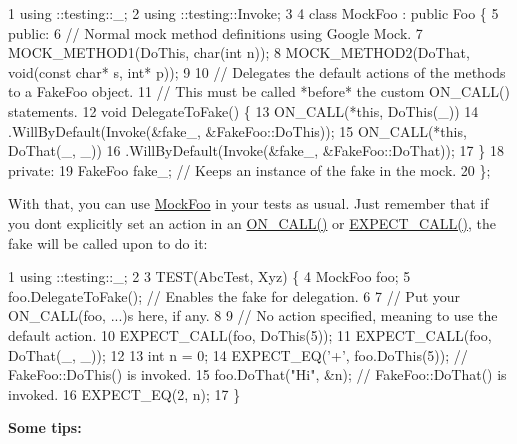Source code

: \begin{DoxyCode}
1 using ::testing::\_;
2 using ::testing::Invoke;
3 
4 class MockFoo : public Foo \{
5  public:
6   // Normal mock method definitions using Google Mock.
7   MOCK\_METHOD1(DoThis, char(int n));
8   MOCK\_METHOD2(DoThat, void(const char* s, int* p));
9 
10   // Delegates the default actions of the methods to a FakeFoo object.
11   // This must be called *before* the custom ON\_CALL() statements.
12   void DelegateToFake() \{
13     ON\_CALL(*this, DoThis(\_))
14         .WillByDefault(Invoke(&fake\_, &FakeFoo::DoThis));
15     ON\_CALL(*this, DoThat(\_, \_))
16         .WillByDefault(Invoke(&fake\_, &FakeFoo::DoThat));
17   \}
18  private:
19   FakeFoo fake\_;  // Keeps an instance of the fake in the mock.
20 \};
\end{DoxyCode}


With that, you can use {\ttfamily \hyperlink{class_mock_foo}{Mock\+Foo}} in your tests as usual. Just remember that if you don\textquotesingle{}t explicitly set an action in an {\ttfamily \hyperlink{gmock-spec-builders_8h_a5b12ae6cf84f0a544ca811b380c37334}{O\+N\+\_\+\+C\+A\+L\+L()}} or {\ttfamily \hyperlink{gmock-spec-builders_8h_a535a6156de72c1a2e25a127e38ee5232}{E\+X\+P\+E\+C\+T\+\_\+\+C\+A\+L\+L()}}, the fake will be called upon to do it\+:


\begin{DoxyCode}
1 using ::testing::\_;
2 
3 TEST(AbcTest, Xyz) \{
4   MockFoo foo;
5   foo.DelegateToFake(); // Enables the fake for delegation.
6 
7   // Put your ON\_CALL(foo, ...)s here, if any.
8 
9   // No action specified, meaning to use the default action.
10   EXPECT\_CALL(foo, DoThis(5));
11   EXPECT\_CALL(foo, DoThat(\_, \_));
12 
13   int n = 0;
14   EXPECT\_EQ('+', foo.DoThis(5));  // FakeFoo::DoThis() is invoked.
15   foo.DoThat("Hi", &n);           // FakeFoo::DoThat() is invoked.
16   EXPECT\_EQ(2, n);
17 \}
\end{DoxyCode}


{\bfseries Some tips\+:}


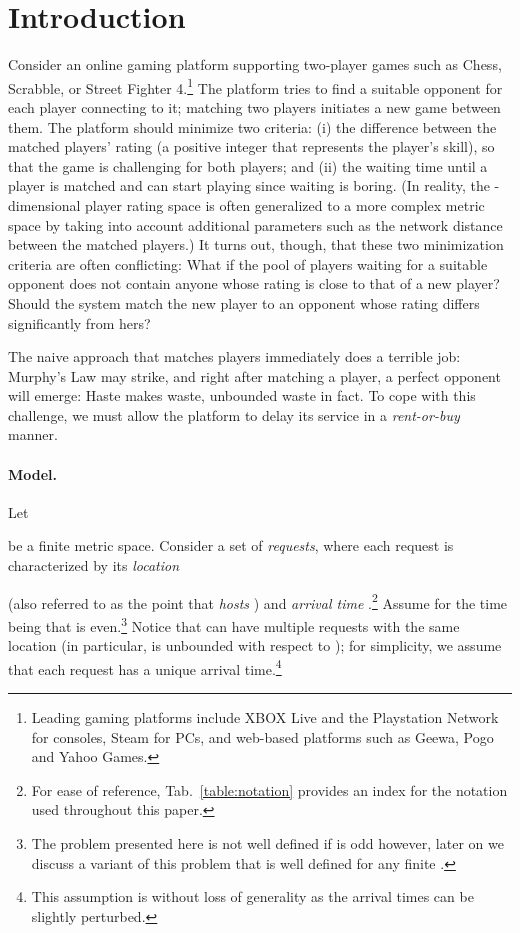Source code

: \documentclass[11pt]{article}
\theoremstyle{definition}
\theoremstyle{plain}
\theoremstyle{definition}
\theoremstyle{plain}
\theoremstyle{definition}
\theoremstyle{plain}
\newcommand{\NotationLabel}[1]{\label{notationTable:#1}\ignorespaces}
\newcommand{\Tabl}{Tab.}
\begin{document}

\section{Introduction}
\label{section:introduction}
Consider an online gaming platform supporting two-player games such as Chess,
Scrabble, or Street Fighter 4.\footnote{Leading gaming platforms include XBOX Live and the Playstation Network for
consoles, Steam for PCs, and web-based platforms such as Geewa, Pogo and Yahoo
Games.}
The platform tries to find a suitable opponent for each player connecting to
it;
matching two players initiates a new game between them.
The platform should minimize two criteria:
(i) the difference between the matched players' rating (a positive integer
that represents the player's skill), so that the game is challenging for both
players; and
(ii) the waiting time until a player is matched and can start playing since
waiting is boring.
(In reality, the -dimensional player rating space is often generalized to a
more complex metric space by taking into account additional parameters such as
the network distance between the matched players.)
It turns out, though, that these two minimization criteria are often
conflicting:
What if the pool of players waiting for a suitable opponent does not contain
anyone whose rating is close to that of a new player?
Should the system match the new player to an opponent whose rating differs
significantly from hers?

The naive approach that matches players immediately does
a terrible job:
Murphy's Law may strike, and right after matching a player, a perfect opponent
will emerge:
Haste makes waste, unbounded waste in fact.
To cope with this challenge, we must allow the platform to delay its
service in a \emph{rent-or-buy} manner.

\paragraph{Model.}
Let

be a finite metric space.
Consider a set  of \emph{requests}, where each request 
is characterized by its \emph{location}

\NotationLabel{model:location}
(also referred to as the point that \emph{hosts} ) and \emph{arrival
time}
.\footnote{
For ease of reference, \Tabl{}~\ref{table:notation} provides an index for the
notation used throughout this paper.
}
\NotationLabel{model:arrival-time}
Assume for the time being that  is even.\footnote{The problem presented here is not well defined if  is odd however, later
on we discuss a variant of this problem that is well defined for any finite
.
}
Notice that  can have multiple requests with the same location (in
particular,  is unbounded with respect to );
for simplicity, we assume that each request has a unique arrival
time.\footnote{This assumption is without loss of generality as the arrival times can be
slightly perturbed.
}
\end{document}
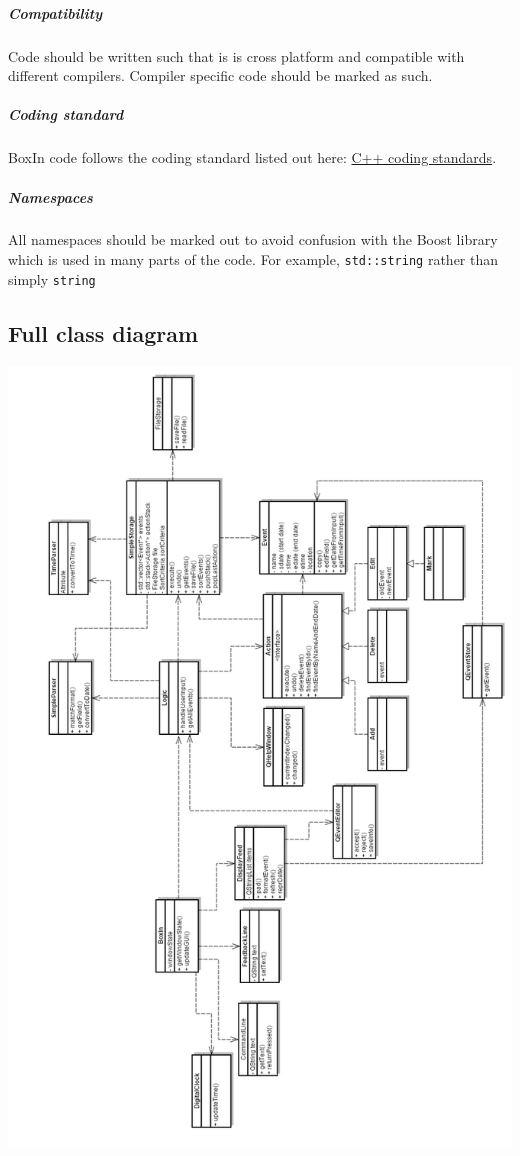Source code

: \documentclass[12pt]{extarticle}
\begin{document}
\subparagraph{Compatibility}
Code should be written such that is is cross platform and compatible with different compilers. Compiler specific code should be marked as such.

\subparagraph{Coding standard}
BoxIn code follows the coding standard listed out here: \href{https://docs.google.com/document/pub?id=1tJD2XQo3hUb0SZniswLqg0vkmccv7vGBV7\_1AhTYK04\&amp\&embedded=true}{C++ coding standards}.

\subparagraph{Namespaces}
All namespaces should be marked out to avoid confusion with the Boost library which is used in many parts of the code. For example, \texttt{std::string} rather than simply \texttt{string}

\subsection{Full class diagram}
\includegraphics[width=\textwidth]{class_diagram}
\end{document}
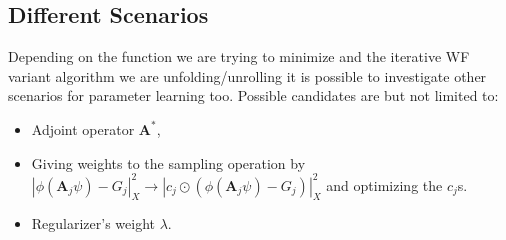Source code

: \subsection*{Different Scenarios}

Depending on the function we are trying to minimize and the iterative \ac{WF}\cite{Jaganathan2015}\cite{Liu2019} variant algorithm we are unfolding/unrolling 
it is possible to investigate other scenarios for parameter learning too. Possible candidates are but not limited to:

\begin{itemize}
  \item Adjoint operator $\boldsymbol{A}^*$,
  \item Giving weights to the sampling operation by $\left|\phi(\boldsymbol{A}_j\psi)-G_j\right|_X^2 \rightarrow \left|c_j \odot \left(\phi(\boldsymbol{A}_j\psi)-G_j\right)\right|_X^2$ and optimizing the $c_j$s.
  \item Regularizer's weight $\lambda$.
\end{itemize}
















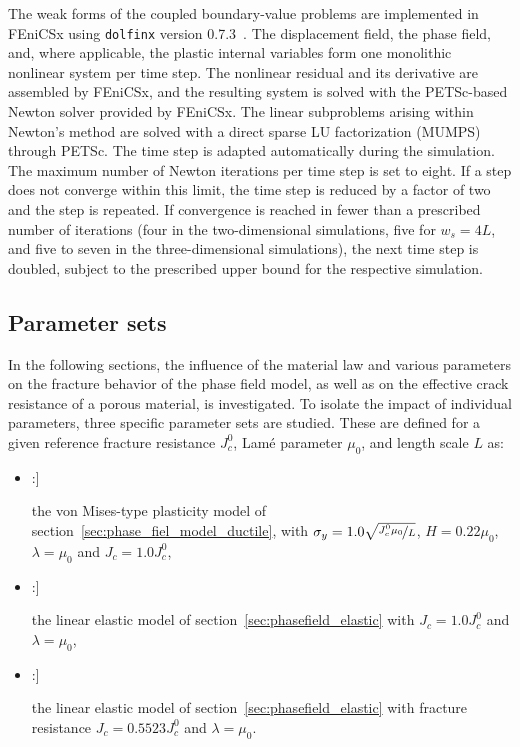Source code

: \documentclass[pdflatex,sn-mathphys-num]{sn-jnl}%
\newcommand{\vMLabel}{[\textbf{vM}]\xspace}
\newcommand{\EqJcLabel}{[\textbf{Eq$\boldsymbol{J_c}$}]\xspace}
\newcommand{\EqSigmaStarLabel}{[\textbf{Eq$\boldsymbol{\sigma^*}$}]\xspace}
\theoremstyle{thmstyleone}%
\theoremstyle{thmstyletwo}%
\theoremstyle{thmstylethree}%
\begin{document}
The weak forms of the coupled boundary-value problems are implemented in FEniCSx using \texttt{dolfinx} version 0.7.3~\cite{fenicsx_documentation}. The displacement field, the phase field, and, where applicable, the plastic internal variables form one monolithic nonlinear system per time step. The nonlinear residual and its derivative are assembled by FEniCSx, and the resulting system is solved with the PETSc-based Newton solver provided by FEniCSx. The linear subproblems arising within Newton's method are solved with a direct sparse LU factorization (MUMPS) through PETSc. The time step is adapted automatically during the simulation. The maximum number of Newton iterations per time step is set to eight. If a step does not converge within this limit, the time step is reduced by a factor of two and the step is repeated. If convergence is reached in fewer than a prescribed number of iterations (four in the two-dimensional simulations, five for $w_s = 4L$, and five to seven in the three-dimensional simulations), the next time step is doubled, subject to the prescribed upper bound for the respective simulation.







\subsection{Parameter sets}
\label{sec:parameter_sets}
In the following sections, the influence of the material law and various parameters on the fracture behavior of the phase field model,
as well as on the effective crack resistance of a porous material, is investigated.
To isolate the impact of individual parameters, three specific parameter sets are studied.
These are defined for a given reference fracture resistance $J_c^0$, Lam\'{e} parameter $\mu_0$, and length scale $L$ as: 
\begin{itemize}
\setlength{\itemindent}{4em}


\item[\vMLabel:]
\parbox[t]{\dimexpr\linewidth-4em\relax}{
the von Mises-type plasticity model of section~\ref{sec:phase_fiel_model_ductile},
with $\sigma_y=1.0\sqrt{\nicefrac{J_c^0\mu_0}{L}}$, $H=0.22\mu_0$,
$\lambda=\mu_0$ and $J_c=1.0J_c^0$,
}

\item[\EqJcLabel:]
\parbox[t]{\dimexpr\linewidth-4em\relax}{
the linear elastic model of section~\ref{sec:phasefield_elastic}
with $J_c=1.0J_c^0$ and $\lambda=\mu_0$,
}

\item[\EqSigmaStarLabel:]
\parbox[t]{\dimexpr\linewidth-4em\relax}{
the linear elastic model of section~\ref{sec:phasefield_elastic}
with fracture resistance $J_c=0.5523J_c^0$ and $\lambda=\mu_0$.
}
\end{itemize}
\end{document}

# [Work item]
Going through the data above, count the lines where the string "WillByDefault" appears, and answer with only that number.

# [Response area]
2